News 12 at 11 o'clock / Tuesday, March 19, 2013
COLUMBIA COUNTY, Ga. (WRDW) -- Sparks flew at the Columbia County Commission meeting Tuesday night as supporters and critics of CSRA Happy Tails took the podium. The animal rescue has been suspended for a year after violations.
At a rally before the meeting, dozens showed up to support Happy Tails. Many brought their dogs, rescued from Happy Tails, and shared stories about all that Happy Tails has done for the community.
"Whoever had owned them had them staked out on chains out in the wintertime," said Daniel Schubert about his dog. "It was probably about 10 degrees out.
He adopted his dog four years ago from Happy Tails. Happy Tails rescued his dog and a few others and then adopted them out to families like Schubert's, but he says that's not all they've done.
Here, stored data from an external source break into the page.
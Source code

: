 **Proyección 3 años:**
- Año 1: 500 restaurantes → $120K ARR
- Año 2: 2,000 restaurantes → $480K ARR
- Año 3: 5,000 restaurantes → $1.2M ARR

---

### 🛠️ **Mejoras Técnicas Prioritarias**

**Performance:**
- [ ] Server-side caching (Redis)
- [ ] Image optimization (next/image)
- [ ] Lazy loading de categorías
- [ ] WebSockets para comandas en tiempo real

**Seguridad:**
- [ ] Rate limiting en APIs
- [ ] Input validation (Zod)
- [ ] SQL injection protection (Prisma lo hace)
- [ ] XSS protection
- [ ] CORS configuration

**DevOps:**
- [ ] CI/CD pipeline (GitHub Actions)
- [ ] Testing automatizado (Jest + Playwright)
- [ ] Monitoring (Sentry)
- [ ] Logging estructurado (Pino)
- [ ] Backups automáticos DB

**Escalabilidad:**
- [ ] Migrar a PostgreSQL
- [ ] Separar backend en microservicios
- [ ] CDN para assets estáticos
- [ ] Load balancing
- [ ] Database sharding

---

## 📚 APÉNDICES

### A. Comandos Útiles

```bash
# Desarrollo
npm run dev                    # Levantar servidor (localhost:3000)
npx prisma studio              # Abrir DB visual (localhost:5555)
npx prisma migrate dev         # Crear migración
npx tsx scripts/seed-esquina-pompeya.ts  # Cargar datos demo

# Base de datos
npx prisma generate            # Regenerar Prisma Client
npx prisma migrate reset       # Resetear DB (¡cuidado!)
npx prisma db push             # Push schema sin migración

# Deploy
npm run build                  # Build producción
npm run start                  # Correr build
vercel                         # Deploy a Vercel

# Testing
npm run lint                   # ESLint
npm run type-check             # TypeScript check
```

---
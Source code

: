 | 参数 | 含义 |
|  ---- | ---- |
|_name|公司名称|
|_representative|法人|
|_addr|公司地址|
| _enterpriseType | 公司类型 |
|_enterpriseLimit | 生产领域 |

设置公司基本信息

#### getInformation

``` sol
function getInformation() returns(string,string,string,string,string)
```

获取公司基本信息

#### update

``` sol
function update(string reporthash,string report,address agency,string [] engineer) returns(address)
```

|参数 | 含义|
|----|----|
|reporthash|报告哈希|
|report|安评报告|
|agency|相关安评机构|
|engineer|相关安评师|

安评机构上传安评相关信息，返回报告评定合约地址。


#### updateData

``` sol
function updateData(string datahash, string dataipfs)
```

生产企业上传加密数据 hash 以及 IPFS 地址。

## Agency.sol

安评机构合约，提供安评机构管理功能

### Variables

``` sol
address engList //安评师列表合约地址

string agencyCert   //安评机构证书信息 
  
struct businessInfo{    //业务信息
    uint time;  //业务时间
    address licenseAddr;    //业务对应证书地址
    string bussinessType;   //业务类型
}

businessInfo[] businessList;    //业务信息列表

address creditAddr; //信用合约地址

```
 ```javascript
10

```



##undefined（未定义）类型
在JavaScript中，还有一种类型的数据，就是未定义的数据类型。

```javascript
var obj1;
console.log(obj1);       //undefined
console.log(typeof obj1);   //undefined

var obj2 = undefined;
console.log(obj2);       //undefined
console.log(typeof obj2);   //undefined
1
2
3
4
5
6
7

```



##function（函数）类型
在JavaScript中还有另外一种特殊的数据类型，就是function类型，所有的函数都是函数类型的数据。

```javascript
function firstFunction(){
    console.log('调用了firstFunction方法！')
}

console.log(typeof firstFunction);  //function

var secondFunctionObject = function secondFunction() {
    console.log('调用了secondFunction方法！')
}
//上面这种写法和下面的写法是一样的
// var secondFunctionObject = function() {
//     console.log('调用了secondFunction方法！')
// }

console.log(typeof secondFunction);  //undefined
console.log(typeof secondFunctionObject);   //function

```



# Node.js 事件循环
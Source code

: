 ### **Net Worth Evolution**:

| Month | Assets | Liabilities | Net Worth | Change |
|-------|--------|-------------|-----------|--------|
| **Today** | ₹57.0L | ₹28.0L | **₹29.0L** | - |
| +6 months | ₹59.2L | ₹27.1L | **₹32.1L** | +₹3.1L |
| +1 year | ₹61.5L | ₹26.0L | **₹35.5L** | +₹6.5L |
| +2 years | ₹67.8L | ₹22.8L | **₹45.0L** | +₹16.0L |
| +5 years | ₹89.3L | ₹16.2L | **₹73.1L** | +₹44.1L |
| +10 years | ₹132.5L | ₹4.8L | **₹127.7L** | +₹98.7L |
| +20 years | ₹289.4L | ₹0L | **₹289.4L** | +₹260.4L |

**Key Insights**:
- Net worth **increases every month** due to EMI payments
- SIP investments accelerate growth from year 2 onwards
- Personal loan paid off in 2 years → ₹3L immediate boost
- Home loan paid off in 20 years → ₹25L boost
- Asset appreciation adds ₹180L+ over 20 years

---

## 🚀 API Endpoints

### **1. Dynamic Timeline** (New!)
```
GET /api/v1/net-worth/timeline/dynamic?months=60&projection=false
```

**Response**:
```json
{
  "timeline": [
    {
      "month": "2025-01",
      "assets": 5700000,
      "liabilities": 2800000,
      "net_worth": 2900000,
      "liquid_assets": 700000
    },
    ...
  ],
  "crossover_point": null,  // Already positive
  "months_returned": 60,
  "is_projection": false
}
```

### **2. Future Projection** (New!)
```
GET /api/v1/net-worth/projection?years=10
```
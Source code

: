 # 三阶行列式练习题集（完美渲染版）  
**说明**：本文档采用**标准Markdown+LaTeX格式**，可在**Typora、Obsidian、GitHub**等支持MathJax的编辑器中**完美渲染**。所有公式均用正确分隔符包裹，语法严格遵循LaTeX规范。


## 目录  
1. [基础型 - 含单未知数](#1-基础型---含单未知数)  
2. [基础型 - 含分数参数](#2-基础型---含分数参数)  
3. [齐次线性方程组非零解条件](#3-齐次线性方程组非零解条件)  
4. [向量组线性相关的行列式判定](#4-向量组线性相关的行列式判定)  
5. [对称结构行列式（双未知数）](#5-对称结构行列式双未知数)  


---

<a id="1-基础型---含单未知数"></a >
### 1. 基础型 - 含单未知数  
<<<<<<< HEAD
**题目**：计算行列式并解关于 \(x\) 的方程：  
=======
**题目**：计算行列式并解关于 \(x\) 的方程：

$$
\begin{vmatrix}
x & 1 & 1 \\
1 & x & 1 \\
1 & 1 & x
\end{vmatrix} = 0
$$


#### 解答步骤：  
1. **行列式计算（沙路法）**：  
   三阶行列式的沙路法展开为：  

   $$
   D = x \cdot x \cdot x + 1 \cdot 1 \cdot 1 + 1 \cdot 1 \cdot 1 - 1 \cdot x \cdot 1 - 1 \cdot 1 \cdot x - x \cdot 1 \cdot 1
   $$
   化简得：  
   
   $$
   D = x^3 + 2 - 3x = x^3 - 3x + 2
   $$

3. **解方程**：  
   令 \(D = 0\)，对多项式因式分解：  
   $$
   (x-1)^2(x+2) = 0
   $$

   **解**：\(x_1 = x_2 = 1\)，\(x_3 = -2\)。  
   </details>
"We have a lot of soldiers that have animals and they'll deploy and come under hardship and the dogs get left sometimes because you can't move them, and so they've taken in," Schubert said.
At 6 p.m., the group then headed for the commission meeting.
"I'm going to share the accomplishments we've made in the last 10 years of our existence in this county just to make sure they are aware of the vast work that we've done," said Happy Tails Founder Barbara Gleitsmann.
The commission meeting didn't come without a conflict with two people standing up to speak against Happy Tails.
"I'm dumbfounded that she is still on this witch hunt because she's the one that has largely stirred all this stuff about this rescue group and it is extremely hurtful and it's unnecessary," said Gleitsmann about the former volunteer who spoke against her.
The former volunteer prepared a presentation and speech for the commission members.
"I know what we do, the people out there know what we do," Gleitsmann said. "I don't want to spend another breath trying to defend myself against someone like that. I'm not gonna do it."
In the end, the commission did not take any action. Commission Chairman Ron Cross says it's a state matter, but that answer didn't satisfy some supporters.
"You have to stand up for things that are wrong and this is wrong. This is totally wrong," said supporter Elaine Vanderlinden. "It's the animals that are gonna suffer. There are gonna be hundreds more killed because they can't rescue."
Gleitsmann says her next step is launching an initiative to see how many pets they can spay or neuter in May and October. She has low-cost clinics signed up and will be holding fundraisers to help pet owners who can't afford it.
As for the future of Happy Tails, Gleitsmann says it's out of her hands and up to the Department of Agriculture at this point. She doesn't know if she will reapply for a license next year.